The given data can be listed below,

• The mass of the crate is, $m=30 kg$ 
• The distance of the crate from the ground on the bed of the truck is $d=0.90 m$  

Average power is calculated by dividing the total energy utilised by the total time required.

The number of crates loaded in one minute is given by,

$$\begin{gathered} N_{1min}=\frac{W_{1min}}{mgd} \\ =\frac{P_{av}}{mgd} \end{gathered}$$ 

Here, m is the mass of the crate, $W_{1min}$ is the total work done in one minute, g is the acceleration due to gravity, and d is the distance at, the crate is moved.

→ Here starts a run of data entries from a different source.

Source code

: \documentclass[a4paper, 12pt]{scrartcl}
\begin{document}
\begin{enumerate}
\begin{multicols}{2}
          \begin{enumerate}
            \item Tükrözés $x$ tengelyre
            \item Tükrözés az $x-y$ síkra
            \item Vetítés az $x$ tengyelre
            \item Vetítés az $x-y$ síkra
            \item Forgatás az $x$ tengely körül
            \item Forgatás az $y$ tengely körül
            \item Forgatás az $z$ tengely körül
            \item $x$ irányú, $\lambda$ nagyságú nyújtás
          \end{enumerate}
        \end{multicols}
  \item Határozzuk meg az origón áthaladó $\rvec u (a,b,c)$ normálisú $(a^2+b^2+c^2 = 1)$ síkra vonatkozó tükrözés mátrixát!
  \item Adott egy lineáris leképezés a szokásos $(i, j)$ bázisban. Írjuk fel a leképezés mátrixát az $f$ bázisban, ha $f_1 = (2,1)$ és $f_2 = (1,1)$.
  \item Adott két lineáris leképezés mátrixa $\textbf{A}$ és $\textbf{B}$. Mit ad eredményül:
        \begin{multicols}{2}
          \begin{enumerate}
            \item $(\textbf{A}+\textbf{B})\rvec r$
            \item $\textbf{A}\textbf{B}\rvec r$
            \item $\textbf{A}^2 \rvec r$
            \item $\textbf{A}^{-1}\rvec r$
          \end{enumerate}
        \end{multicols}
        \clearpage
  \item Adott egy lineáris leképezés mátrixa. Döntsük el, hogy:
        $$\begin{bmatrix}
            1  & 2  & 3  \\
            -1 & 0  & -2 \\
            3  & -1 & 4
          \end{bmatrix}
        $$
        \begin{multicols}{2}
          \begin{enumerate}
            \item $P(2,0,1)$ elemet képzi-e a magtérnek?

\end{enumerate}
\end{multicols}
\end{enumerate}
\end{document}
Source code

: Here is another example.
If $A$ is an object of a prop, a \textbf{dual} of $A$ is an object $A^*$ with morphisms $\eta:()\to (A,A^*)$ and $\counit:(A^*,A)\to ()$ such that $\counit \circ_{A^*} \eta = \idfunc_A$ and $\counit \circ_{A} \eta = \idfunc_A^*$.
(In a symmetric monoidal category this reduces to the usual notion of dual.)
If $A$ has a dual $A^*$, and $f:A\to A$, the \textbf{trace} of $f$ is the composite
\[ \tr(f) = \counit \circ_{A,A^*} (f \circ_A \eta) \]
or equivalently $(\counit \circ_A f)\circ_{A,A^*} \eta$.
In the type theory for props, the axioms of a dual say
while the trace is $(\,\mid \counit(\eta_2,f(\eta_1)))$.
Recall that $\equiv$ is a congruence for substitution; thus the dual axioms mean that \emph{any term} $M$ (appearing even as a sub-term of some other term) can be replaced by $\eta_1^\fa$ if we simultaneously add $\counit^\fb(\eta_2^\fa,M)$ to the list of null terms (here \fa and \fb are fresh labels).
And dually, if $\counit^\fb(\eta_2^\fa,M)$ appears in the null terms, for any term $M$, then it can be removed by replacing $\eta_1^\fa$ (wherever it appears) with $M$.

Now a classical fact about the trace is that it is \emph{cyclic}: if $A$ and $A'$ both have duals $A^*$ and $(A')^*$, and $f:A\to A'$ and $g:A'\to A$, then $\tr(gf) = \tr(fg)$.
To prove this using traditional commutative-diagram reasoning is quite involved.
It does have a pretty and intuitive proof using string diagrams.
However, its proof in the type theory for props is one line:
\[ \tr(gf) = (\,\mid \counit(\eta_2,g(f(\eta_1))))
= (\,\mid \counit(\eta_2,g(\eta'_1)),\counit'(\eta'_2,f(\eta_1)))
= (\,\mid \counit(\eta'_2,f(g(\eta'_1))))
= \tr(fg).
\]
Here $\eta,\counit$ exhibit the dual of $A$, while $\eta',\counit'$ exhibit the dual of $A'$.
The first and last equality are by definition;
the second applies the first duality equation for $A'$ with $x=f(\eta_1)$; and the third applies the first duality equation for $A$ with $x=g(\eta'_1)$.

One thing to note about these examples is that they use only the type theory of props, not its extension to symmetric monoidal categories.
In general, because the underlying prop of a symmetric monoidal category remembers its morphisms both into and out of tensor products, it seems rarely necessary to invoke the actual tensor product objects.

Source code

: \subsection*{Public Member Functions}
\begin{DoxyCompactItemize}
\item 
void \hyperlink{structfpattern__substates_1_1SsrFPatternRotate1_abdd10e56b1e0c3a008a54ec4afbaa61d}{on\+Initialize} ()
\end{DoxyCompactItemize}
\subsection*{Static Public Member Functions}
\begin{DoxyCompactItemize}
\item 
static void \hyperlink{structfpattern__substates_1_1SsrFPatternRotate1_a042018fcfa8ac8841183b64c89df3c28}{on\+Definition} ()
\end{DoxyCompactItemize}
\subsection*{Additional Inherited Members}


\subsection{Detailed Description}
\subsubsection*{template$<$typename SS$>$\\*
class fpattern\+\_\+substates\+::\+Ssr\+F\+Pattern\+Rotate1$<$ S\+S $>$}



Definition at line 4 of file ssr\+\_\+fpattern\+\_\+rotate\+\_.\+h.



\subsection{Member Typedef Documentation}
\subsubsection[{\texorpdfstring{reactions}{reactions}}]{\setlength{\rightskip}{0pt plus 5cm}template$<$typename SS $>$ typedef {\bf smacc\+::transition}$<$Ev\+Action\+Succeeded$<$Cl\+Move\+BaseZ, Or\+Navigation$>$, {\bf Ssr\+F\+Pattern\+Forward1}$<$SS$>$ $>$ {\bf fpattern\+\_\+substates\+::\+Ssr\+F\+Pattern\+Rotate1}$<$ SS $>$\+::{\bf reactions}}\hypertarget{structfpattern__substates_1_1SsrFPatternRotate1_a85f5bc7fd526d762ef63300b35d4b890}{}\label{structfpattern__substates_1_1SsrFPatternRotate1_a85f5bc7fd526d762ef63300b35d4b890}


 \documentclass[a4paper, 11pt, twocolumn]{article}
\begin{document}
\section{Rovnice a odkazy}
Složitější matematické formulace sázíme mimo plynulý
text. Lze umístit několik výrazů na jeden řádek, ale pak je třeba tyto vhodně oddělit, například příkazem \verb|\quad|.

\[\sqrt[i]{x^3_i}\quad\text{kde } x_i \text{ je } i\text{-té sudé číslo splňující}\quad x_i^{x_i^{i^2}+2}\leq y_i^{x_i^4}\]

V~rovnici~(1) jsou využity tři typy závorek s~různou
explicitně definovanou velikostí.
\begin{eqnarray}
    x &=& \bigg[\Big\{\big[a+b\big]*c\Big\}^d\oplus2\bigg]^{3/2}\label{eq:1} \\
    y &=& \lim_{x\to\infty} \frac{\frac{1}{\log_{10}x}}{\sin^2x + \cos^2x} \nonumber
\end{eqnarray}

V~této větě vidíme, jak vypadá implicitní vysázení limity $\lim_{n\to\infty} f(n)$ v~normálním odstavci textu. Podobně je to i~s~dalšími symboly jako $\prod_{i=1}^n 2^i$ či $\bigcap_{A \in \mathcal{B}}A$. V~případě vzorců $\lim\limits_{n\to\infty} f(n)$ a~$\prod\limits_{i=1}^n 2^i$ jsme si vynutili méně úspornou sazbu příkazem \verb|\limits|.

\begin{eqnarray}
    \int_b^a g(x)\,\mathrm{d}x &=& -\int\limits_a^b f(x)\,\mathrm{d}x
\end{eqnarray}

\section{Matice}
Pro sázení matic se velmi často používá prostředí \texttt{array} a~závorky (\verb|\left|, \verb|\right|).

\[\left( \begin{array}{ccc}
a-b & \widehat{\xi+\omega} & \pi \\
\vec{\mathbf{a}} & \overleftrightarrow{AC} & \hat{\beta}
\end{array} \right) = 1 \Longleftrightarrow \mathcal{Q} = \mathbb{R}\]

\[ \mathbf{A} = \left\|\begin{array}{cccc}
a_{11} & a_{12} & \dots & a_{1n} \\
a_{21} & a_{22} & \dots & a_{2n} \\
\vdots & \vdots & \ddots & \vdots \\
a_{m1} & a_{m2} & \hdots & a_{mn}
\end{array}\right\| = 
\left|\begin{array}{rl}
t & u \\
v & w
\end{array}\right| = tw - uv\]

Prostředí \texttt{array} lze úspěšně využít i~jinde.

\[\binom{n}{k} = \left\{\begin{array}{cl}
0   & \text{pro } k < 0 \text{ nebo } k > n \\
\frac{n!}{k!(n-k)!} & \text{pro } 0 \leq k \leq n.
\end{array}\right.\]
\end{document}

Substitute all the values in the above, 

$$\begin{gathered} N_{1min}=\frac{\left(0.50 \mathrm{hp}\right)\left(746 \mathrm{W}/\mathrm{hp}\right)}{30 \mathrm{kg}\left(9.8 \mathrm{m}/{\mathrm{s}}^2\right)\left(0.9 \mathrm{m}\right)} \\ =1.41 {\mathrm{s}}^{-1}\left(\frac{60 \mathrm{s}}{1 \min }\right) \\ =84.58 {\min }^{-1} \end{gathered}$$ 

Thus, the number of crate loaded in 1 minute for average power 0.50 hp is $84.58 {\min }^{-1}$ .

The number of crates loaded in one minute is given by,

$$\begin{gathered} N_{1min}=\frac{W_{1min}}{mgd} \\ =\frac{P_{av}}{mgd} \end{gathered}$$ 

Substitute all the values in the above,

$$\begin{gathered} N_{1min}=\frac{\left(100 \mathrm{W}\right)}{30 \mathrm{kg}\left(9.8 \mathrm{m}/{\mathrm{s}}^2\right)\left(0.9 \mathrm{m}\right)} \\ =0.38 {\mathrm{s}}^{-1} \left(\frac{60 \mathrm{s}}{1 \min }\right) \\ =22.68 {\min }^{-1} \end{gathered}$$  

Thus, the number of crates loaded in 1 minute for average power 100 W  is  $22.68 {\min }^{-1}$